On Thu, May 19, 2016 at 10:38 PM Nick Coghlan <ncoghlan@gmail.com> wrote:
On 19 May 2016 at 14:15, Guido van Rossum <guido@python.org> wrote:
> The attribute idea would be similar to a duck-type check, though more
> emphasizing data attributes. It would be nice if we could write a
> match that said "if it has attributes x and y, assign those to local
> variables p and q, and ignore other attributes".
 
If we went down that path, then the "assign if you can, execute this
case if you succeed" options would presumably need an explicit prefix
to indicate they're not normal expressions, perhaps something like
"?=":

    switch expr as arg:
        case ?= (.x as p, .y as q): print('x=', p, 'y=', q)

If you don't mind adding a new operator, then an easier way to handle several of these situations would be to make ``?=`` an assignment expression that evaluates to True/False whether the assignment succeeded:


    def foo(obj):
        return a ?= obj.a

Could be equivalent to:

    def foo(obj):
        try:
            a = obj.a
        except Exception:
            return False
        else:
            return True


The use-cases of are somewhat overlapping with the idea of an inline try/except as in PEP 463 (https://www.python.org/dev/peps/pep-0463/).
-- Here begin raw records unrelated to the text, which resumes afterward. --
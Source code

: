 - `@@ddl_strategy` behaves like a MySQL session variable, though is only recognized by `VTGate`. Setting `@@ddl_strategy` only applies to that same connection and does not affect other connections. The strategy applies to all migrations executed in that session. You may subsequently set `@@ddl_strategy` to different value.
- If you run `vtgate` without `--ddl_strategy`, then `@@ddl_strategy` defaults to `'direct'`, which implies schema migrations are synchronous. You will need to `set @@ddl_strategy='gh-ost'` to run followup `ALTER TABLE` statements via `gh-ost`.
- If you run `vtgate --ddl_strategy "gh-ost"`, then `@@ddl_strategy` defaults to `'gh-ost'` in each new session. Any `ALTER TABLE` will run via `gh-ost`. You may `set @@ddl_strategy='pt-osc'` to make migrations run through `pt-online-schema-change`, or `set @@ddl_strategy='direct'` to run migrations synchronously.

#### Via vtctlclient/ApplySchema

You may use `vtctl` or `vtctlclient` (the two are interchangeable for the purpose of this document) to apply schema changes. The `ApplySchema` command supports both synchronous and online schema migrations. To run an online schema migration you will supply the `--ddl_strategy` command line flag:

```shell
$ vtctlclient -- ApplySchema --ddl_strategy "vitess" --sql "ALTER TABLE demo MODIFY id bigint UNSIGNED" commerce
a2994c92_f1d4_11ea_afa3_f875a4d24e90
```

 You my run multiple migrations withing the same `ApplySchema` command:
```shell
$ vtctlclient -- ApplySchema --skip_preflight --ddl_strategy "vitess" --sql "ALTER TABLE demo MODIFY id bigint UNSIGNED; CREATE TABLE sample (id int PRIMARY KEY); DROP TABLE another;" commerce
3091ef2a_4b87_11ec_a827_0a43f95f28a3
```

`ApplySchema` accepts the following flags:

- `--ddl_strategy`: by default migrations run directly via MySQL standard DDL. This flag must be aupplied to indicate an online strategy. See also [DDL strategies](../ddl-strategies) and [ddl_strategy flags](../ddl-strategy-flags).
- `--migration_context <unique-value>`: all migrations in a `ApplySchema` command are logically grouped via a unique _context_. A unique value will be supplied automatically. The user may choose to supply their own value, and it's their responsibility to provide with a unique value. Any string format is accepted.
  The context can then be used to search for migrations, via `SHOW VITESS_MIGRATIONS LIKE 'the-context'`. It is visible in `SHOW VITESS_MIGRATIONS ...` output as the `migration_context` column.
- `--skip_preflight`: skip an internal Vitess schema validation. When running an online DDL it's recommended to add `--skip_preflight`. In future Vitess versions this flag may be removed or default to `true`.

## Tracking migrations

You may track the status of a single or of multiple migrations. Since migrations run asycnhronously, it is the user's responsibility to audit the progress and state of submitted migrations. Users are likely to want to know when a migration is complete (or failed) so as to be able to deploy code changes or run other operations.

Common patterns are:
Which would then have the further implication that it might also make
sense to support attribute unpacking as the LHS of normal assignment
statements:

    (.x as p, .y as q) = expr

The ``as`` syntax flips the familiar variable-on-the-left and makes this one tough for me to read. I'd rather force a little repetition:

    o = expr
    p, q = o.x, o.y

Using a temporary variable like ``o`` makes it even fewer characters than the proposed parens and ``as`` keyword.